Description
The cult classic mystery that John Dickson Carr hailed as “a marvel of ingenuity.”
“I came here to make a dead man change his mind.”
So begins a creepy and unusual mystery celebrated to this day as one of the greatest “impossible crime” novels of all time. When a family’s promise to protect the beloved pine grove of their dead father creates a financial strain, a seance is suggested to summon the ghost of the late logger and ask its permission. A mixed group of skeptics and believers convene at a snow-bound lodge to call the spirit with a group that includes a gambler, a businessman, a clairvoyant, a professor, and a refugee, among others. With so many diverse interests at the table, the tensions run high — but when one of the participants ends up dead, there is reason to suspect that a nefarious spirit is to blame.
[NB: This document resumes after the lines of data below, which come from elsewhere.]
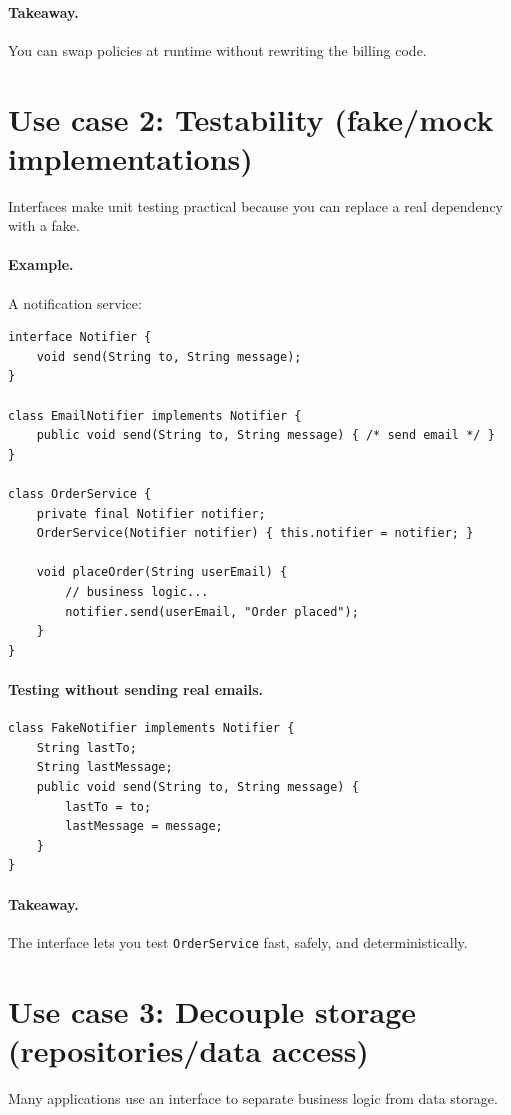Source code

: \documentclass[11pt]{article}
\begin{document}
\paragraph{Takeaway.} You can swap policies at runtime without rewriting the billing code.

\section*{Use case 2: Testability (fake/mock implementations)}
Interfaces make unit testing practical because you can replace a real dependency with a fake.

\paragraph{Example.} A notification service:
\begin{lstlisting}
interface Notifier {
    void send(String to, String message);
}

class EmailNotifier implements Notifier {
    public void send(String to, String message) { /* send email */ }
}

class OrderService {
    private final Notifier notifier;
    OrderService(Notifier notifier) { this.notifier = notifier; }

    void placeOrder(String userEmail) {
        // business logic...
        notifier.send(userEmail, "Order placed");
    }
}
\end{lstlisting}

\paragraph{Testing without sending real emails.}
\begin{lstlisting}
class FakeNotifier implements Notifier {
    String lastTo;
    String lastMessage;
    public void send(String to, String message) {
        lastTo = to;
        lastMessage = message;
    }
}
\end{lstlisting}

\paragraph{Takeaway.} The interface lets you test \texttt{OrderService} fast, safely, and deterministically.

\section*{Use case 3: Decouple storage (repositories/data access)}
Many applications use an interface to separate business logic from data storage.
\end{document}
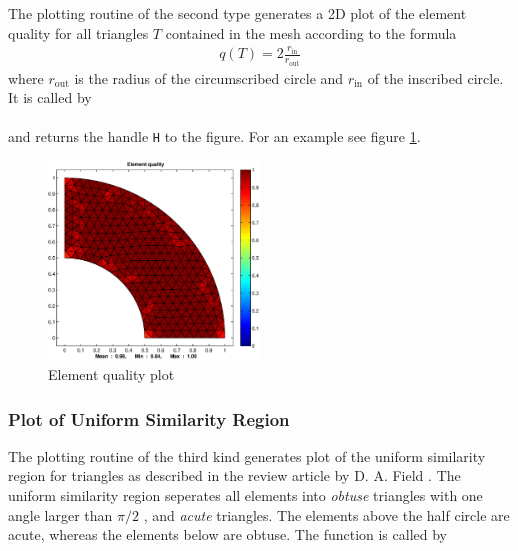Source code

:  The plotting routine of the second type generates a 2D plot of the element quality for all triangles $T$ contained in the mesh according to the formula
\begin{eqnarray}
\label{eq:ELEM_QUAL}
  q(T) = 2\frac{r_{\operatorname{in}}}{r_{\operatorname{out}}}
\end{eqnarray}
where $r_{\operatorname{out}}$ is the radius of the circumscribed circle and $r_{\operatorname{in}}$ of the inscribed
circle. %
It is called by \\

 \\

\noindent and returns the handle {\tt H} to the figure. %
For an example see figure \ref{fig:ELEM_QUAL}.

\begin{figure}[htb]
  \centering
  \includegraphics[width=0.5\textwidth]{qual.eps}
  \caption{Element quality plot}
  \label{fig:ELEM_QUAL}
\end{figure}


\subsubsection{Plot of Uniform Similarity Region} 
 
 The plotting routine of the third kind generates plot of the uniform similarity region for triangles as described in the review article by D. A. Field \cite{FIE00}. The uniform similarity region seperates all elements into {\em obtuse} triangles with one angle larger than $\pi/2$ , and {\em acute} triangles. The elements above the half circle are acute, whereas the elements below are obtuse. %
The function  is called by \\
The body is discovered in a locked room, impenetrable from the outside — just one of many bizarre and inexplicable circumstances surrounding the scene of the crime. There is also the trail of footprints in the snow, beginning and ending amid a field of untouched powder; another on the roof, with the tracks leading for a short distance before vanishing into nothingness; and, there are fingerprints on a gun suspended at an unreachable height…
Supernatural undertones and eerie atmosphere clear away in the third act to present a logical conclusion to the case, teasing out the clues and murder methods that unscrupulous readers may have missed. With its off-beat exposition, puzzling plot and exceptional prose, Rim of the Pit is a cult classic of the Golden Age era deserving of a wide audience today.